本採択を受けて、両社はデータセンターおよび無線アクセスネットワーク(RAN)の消費電力削減に向けた研究開発(以下 本取り組み)を開始します。
KDDIは、長年にわたるモバイル通信技術の研究開発と豊富な商用運用の実績に加え、国内外で大規模データセンターを運用する知見を保有しています。楽天モバイルは、仮想化Open RANベースの大規模な商用ネットワークを構築し、同ネットワークにおいてクラウド・RAN向けソフトウエアおよびSMO(Service Management and Orchestration)を自社開発し運用しています。
両社はそれぞれの強みを最大限に生かし、本取り組みを通じて2030年度までに、通信インフラのさらなる性能向上と大幅な省電力化を両立する革新的な技術を確立し、データセンターおよびRANにおける消費電力の約40%削減を目指します。

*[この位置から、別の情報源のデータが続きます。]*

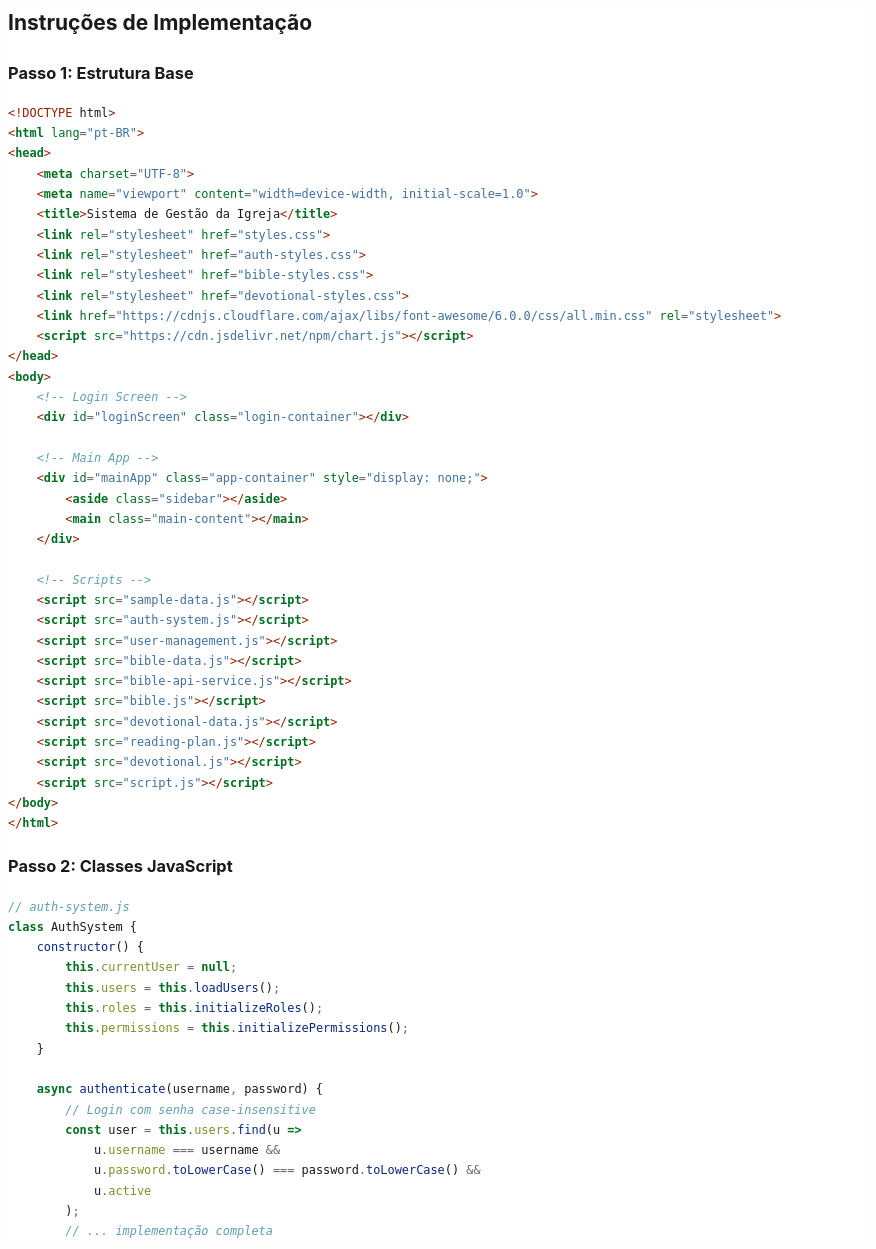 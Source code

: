
## Instruções de Implementação

### Passo 1: Estrutura Base
```html
<!DOCTYPE html>
<html lang="pt-BR">
<head>
    <meta charset="UTF-8">
    <meta name="viewport" content="width=device-width, initial-scale=1.0">
    <title>Sistema de Gestão da Igreja</title>
    <link rel="stylesheet" href="styles.css">
    <link rel="stylesheet" href="auth-styles.css">
    <link rel="stylesheet" href="bible-styles.css">
    <link rel="stylesheet" href="devotional-styles.css">
    <link href="https://cdnjs.cloudflare.com/ajax/libs/font-awesome/6.0.0/css/all.min.css" rel="stylesheet">
    <script src="https://cdn.jsdelivr.net/npm/chart.js"></script>
</head>
<body>
    <!-- Login Screen -->
    <div id="loginScreen" class="login-container"></div>
    
    <!-- Main App -->
    <div id="mainApp" class="app-container" style="display: none;">
        <aside class="sidebar"></aside>
        <main class="main-content"></main>
    </div>
    
    <!-- Scripts -->
    <script src="sample-data.js"></script>
    <script src="auth-system.js"></script>
    <script src="user-management.js"></script>
    <script src="bible-data.js"></script>
    <script src="bible-api-service.js"></script>
    <script src="bible.js"></script>
    <script src="devotional-data.js"></script>
    <script src="reading-plan.js"></script>
    <script src="devotional.js"></script>
    <script src="script.js"></script>
</body>
</html>
```

### Passo 2: Classes JavaScript
```javascript
// auth-system.js
class AuthSystem {
    constructor() {
        this.currentUser = null;
        this.users = this.loadUsers();
        this.roles = this.initializeRoles();
        this.permissions = this.initializePermissions();
    }
    
    async authenticate(username, password) {
        // Login com senha case-insensitive
        const user = this.users.find(u => 
            u.username === username && 
            u.password.toLowerCase() === password.toLowerCase() && 
            u.active
        );
        // ... implementação completa
``` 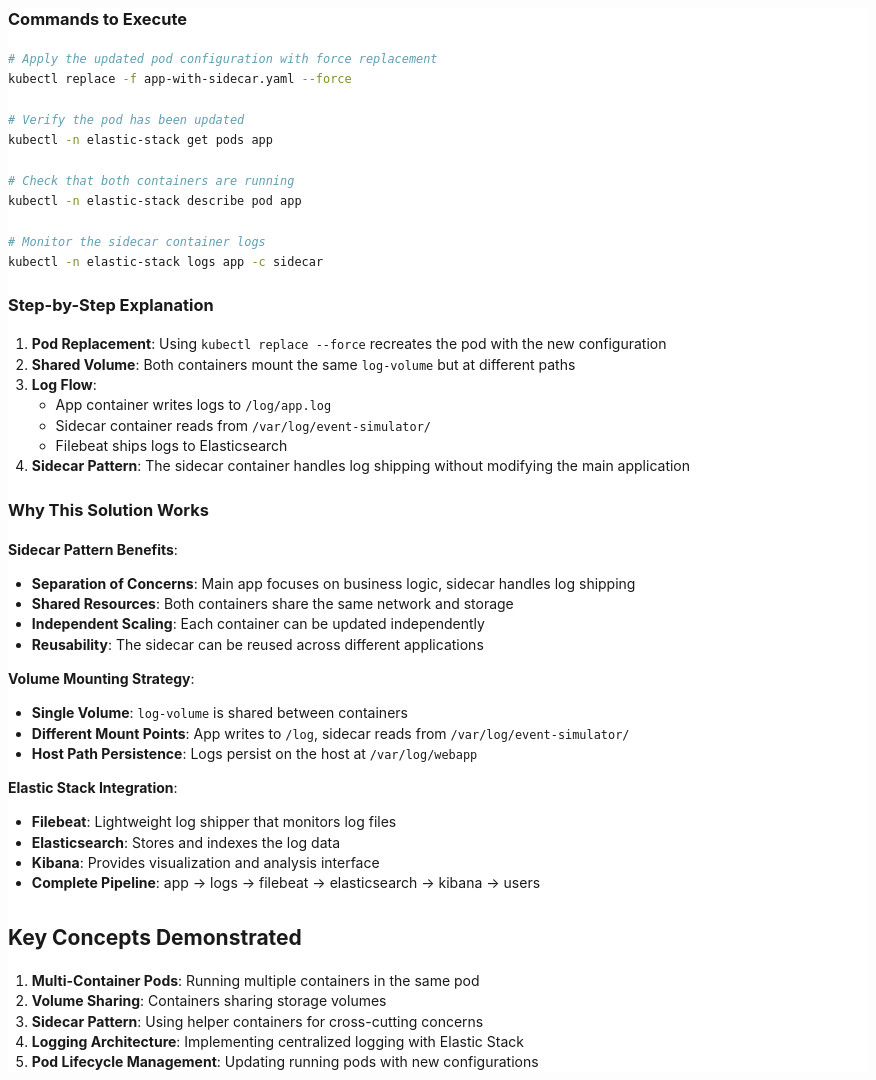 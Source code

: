 ### Commands to Execute

```bash
# Apply the updated pod configuration with force replacement
kubectl replace -f app-with-sidecar.yaml --force

# Verify the pod has been updated
kubectl -n elastic-stack get pods app

# Check that both containers are running
kubectl -n elastic-stack describe pod app

# Monitor the sidecar container logs
kubectl -n elastic-stack logs app -c sidecar
```

### Step-by-Step Explanation

1. **Pod Replacement**: Using `kubectl replace --force` recreates the pod with the new configuration
2. **Shared Volume**: Both containers mount the same `log-volume` but at different paths
3. **Log Flow**:
   - App container writes logs to `/log/app.log`
   - Sidecar container reads from `/var/log/event-simulator/`
   - Filebeat ships logs to Elasticsearch
4. **Sidecar Pattern**: The sidecar container handles log shipping without modifying the main application

### Why This Solution Works

**Sidecar Pattern Benefits**:

- **Separation of Concerns**: Main app focuses on business logic, sidecar handles log shipping
- **Shared Resources**: Both containers share the same network and storage
- **Independent Scaling**: Each container can be updated independently
- **Reusability**: The sidecar can be reused across different applications

**Volume Mounting Strategy**:

- **Single Volume**: `log-volume` is shared between containers
- **Different Mount Points**: App writes to `/log`, sidecar reads from `/var/log/event-simulator/`
- **Host Path Persistence**: Logs persist on the host at `/var/log/webapp`

**Elastic Stack Integration**:

- **Filebeat**: Lightweight log shipper that monitors log files
- **Elasticsearch**: Stores and indexes the log data
- **Kibana**: Provides visualization and analysis interface
- **Complete Pipeline**: app → logs → filebeat → elasticsearch → kibana → users

## Key Concepts Demonstrated

1. **Multi-Container Pods**: Running multiple containers in the same pod
2. **Volume Sharing**: Containers sharing storage volumes
3. **Sidecar Pattern**: Using helper containers for cross-cutting concerns
4. **Logging Architecture**: Implementing centralized logging with Elastic Stack
5. **Pod Lifecycle Management**: Updating running pods with new configurations

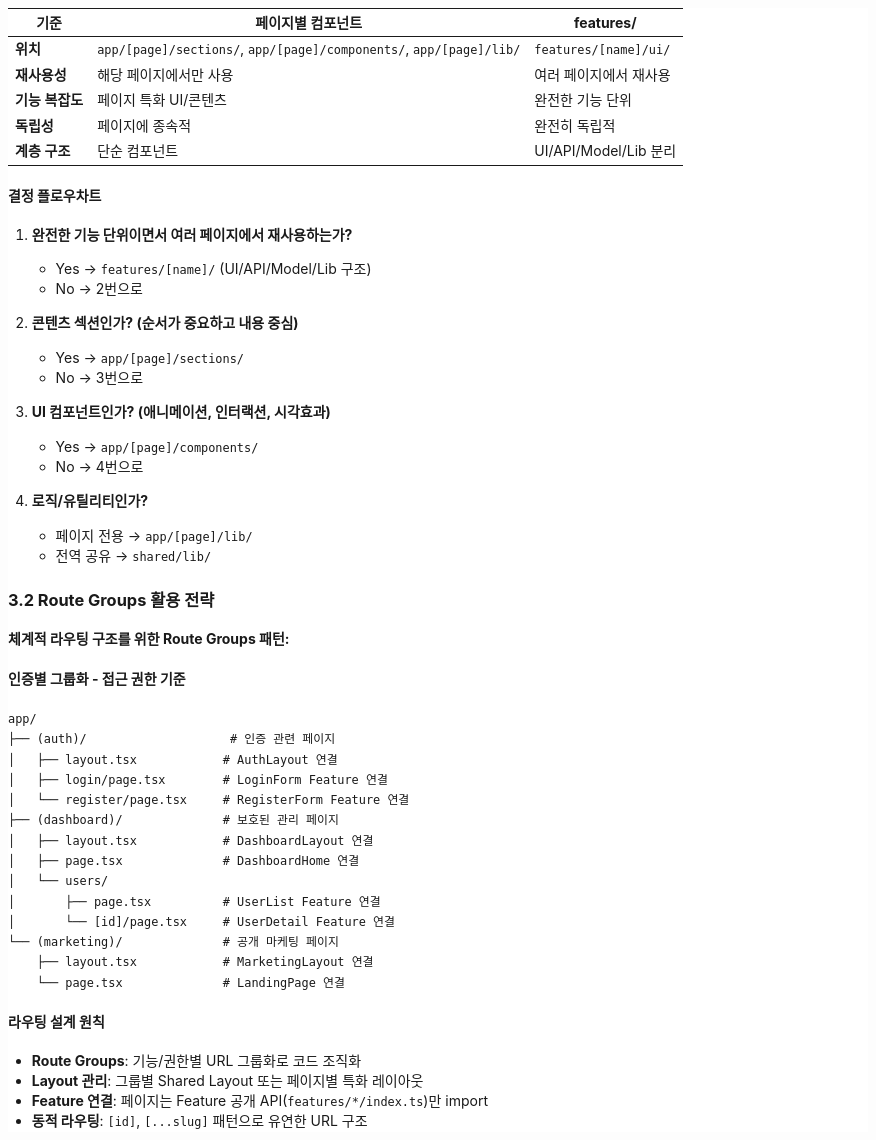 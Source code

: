 | 기준 | 페이지별 컴포넌트 | features/ |
|------|-------------|-----------|
| **위치** | `app/[page]/sections/`, `app/[page]/components/`, `app/[page]/lib/` | `features/[name]/ui/` |
| **재사용성** | 해당 페이지에서만 사용 | 여러 페이지에서 재사용 |
| **기능 복잡도** | 페이지 특화 UI/콘텐츠 | 완전한 기능 단위 |
| **독립성** | 페이지에 종속적 | 완전히 독립적 |
| **계층 구조** | 단순 컴포넌트 | UI/API/Model/Lib 분리 |

#### **결정 플로우차트**

1. **완전한 기능 단위이면서 여러 페이지에서 재사용하는가?**
   - Yes → `features/[name]/` (UI/API/Model/Lib 구조)
   - No → 2번으로

2. **콘텐츠 섹션인가? (순서가 중요하고 내용 중심)**
   - Yes → `app/[page]/sections/`
   - No → 3번으로

3. **UI 컴포넌트인가? (애니메이션, 인터랙션, 시각효과)**
   - Yes → `app/[page]/components/`
   - No → 4번으로

4. **로직/유틸리티인가?**
   - 페이지 전용 → `app/[page]/lib/`
   - 전역 공유 → `shared/lib/`

### 3.2 Route Groups 활용 전략

**체계적 라우팅 구조를 위한 Route Groups 패턴:**

#### **인증별 그룹화** - 접근 권한 기준
```
app/
├── (auth)/                    # 인증 관련 페이지
│   ├── layout.tsx            # AuthLayout 연결
│   ├── login/page.tsx        # LoginForm Feature 연결
│   └── register/page.tsx     # RegisterForm Feature 연결
├── (dashboard)/              # 보호된 관리 페이지
│   ├── layout.tsx            # DashboardLayout 연결  
│   ├── page.tsx              # DashboardHome 연결
│   └── users/
│       ├── page.tsx          # UserList Feature 연결
│       └── [id]/page.tsx     # UserDetail Feature 연결
└── (marketing)/              # 공개 마케팅 페이지
    ├── layout.tsx            # MarketingLayout 연결
    └── page.tsx              # LandingPage 연결
```

#### **라우팅 설계 원칙**
- **Route Groups**: 기능/권한별 URL 그룹화로 코드 조직화
- **Layout 관리**: 그룹별 Shared Layout 또는 페이지별 특화 레이아웃
- **Feature 연결**: 페이지는 Feature 공개 API(`features/*/index.ts`)만 import
- **동적 라우팅**: `[id]`, `[...slug]` 패턴으로 유연한 URL 구조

両社は、各産業・各業界のビジネスパートナーと連携し、本取り組みの社会実装を推進することで、持続可能な社会の構築および日本全体の産業活性化に貢献していきます。
■本取り組みの実施内容
AI処理や仮想化RANの膨大な計算負荷を効率的に分散・処理し、電力消費を最小化する通信インフラの実現に向けて、以下の5つの研究開発を実施します。
- (I)仮想化ネットワーク最適化
- 電気処理を不要とする光ベースのデータセンターネットワークを実現するため、GPUクラスタ間のネットワーク設備を光化する。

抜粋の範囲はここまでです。